Where an image occurs, skip it and print the rest of the records verbatim.

- Source data:
■ ■ ■

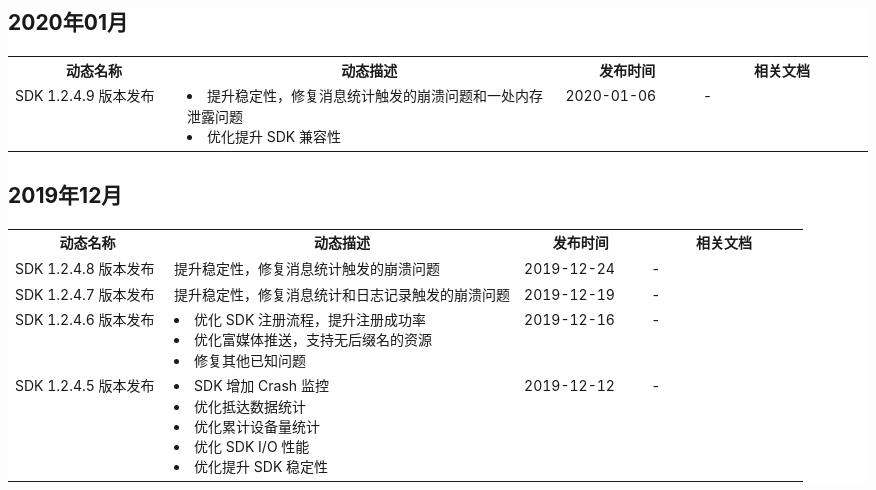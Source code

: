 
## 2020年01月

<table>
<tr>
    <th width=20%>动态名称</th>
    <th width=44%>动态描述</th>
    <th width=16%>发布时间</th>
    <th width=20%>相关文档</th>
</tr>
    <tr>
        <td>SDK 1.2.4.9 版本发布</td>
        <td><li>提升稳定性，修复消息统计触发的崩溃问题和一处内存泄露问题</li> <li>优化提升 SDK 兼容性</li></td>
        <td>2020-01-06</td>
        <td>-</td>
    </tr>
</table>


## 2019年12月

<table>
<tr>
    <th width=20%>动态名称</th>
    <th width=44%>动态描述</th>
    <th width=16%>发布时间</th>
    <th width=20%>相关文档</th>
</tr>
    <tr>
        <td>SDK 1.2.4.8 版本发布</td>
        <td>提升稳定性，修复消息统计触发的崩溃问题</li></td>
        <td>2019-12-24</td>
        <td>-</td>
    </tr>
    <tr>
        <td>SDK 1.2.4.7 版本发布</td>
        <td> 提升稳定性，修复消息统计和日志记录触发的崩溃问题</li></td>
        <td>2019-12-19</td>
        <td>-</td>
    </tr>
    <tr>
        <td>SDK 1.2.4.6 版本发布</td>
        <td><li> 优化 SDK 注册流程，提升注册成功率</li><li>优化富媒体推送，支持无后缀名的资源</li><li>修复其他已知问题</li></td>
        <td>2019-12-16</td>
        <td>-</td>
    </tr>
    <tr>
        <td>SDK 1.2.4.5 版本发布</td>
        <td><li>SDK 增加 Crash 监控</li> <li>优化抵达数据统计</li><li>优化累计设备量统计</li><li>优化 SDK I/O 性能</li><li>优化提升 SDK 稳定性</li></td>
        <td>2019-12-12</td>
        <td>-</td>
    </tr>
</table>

■ ■ ■

- Exercise answer:
Source code

: 
## 2020年01月

<table>
<tr>
    <th width=20%>动态名称</th>
    <th width=44%>动态描述</th>
    <th width=16%>发布时间</th>
    <th width=20%>相关文档</th>
</tr>
    <tr>
        <td>SDK 1.2.4.9 版本发布</td>
        <td><li>提升稳定性，修复消息统计触发的崩溃问题和一处内存泄露问题</li> <li>优化提升 SDK 兼容性</li></td>
        <td>2020-01-06</td>
        <td>-</td>
    </tr>
</table>


## 2019年12月

<table>
<tr>
    <th width=20%>动态名称</th>
    <th width=44%>动态描述</th>
    <th width=16%>发布时间</th>
    <th width=20%>相关文档</th>
</tr>
    <tr>
        <td>SDK 1.2.4.8 版本发布</td>
        <td>提升稳定性，修复消息统计触发的崩溃问题</li></td>
        <td>2019-12-24</td>
        <td>-</td>
    </tr>
    <tr>
        <td>SDK 1.2.4.7 版本发布</td>
        <td> 提升稳定性，修复消息统计和日志记录触发的崩溃问题</li></td>
        <td>2019-12-19</td>
        <td>-</td>
    </tr>
    <tr>
        <td>SDK 1.2.4.6 版本发布</td>
        <td><li> 优化 SDK 注册流程，提升注册成功率</li><li>优化富媒体推送，支持无后缀名的资源</li><li>修复其他已知问题</li></td>
        <td>2019-12-16</td>
        <td>-</td>
    </tr>
    <tr>
        <td>SDK 1.2.4.5 版本发布</td>
        <td><li>SDK 增加 Crash 监控</li> <li>优化抵达数据统计</li><li>优化累计设备量统计</li><li>优化 SDK I/O 性能</li><li>优化提升 SDK 稳定性</li></td>
        <td>2019-12-12</td>
        <td>-</td>
    </tr>
</table>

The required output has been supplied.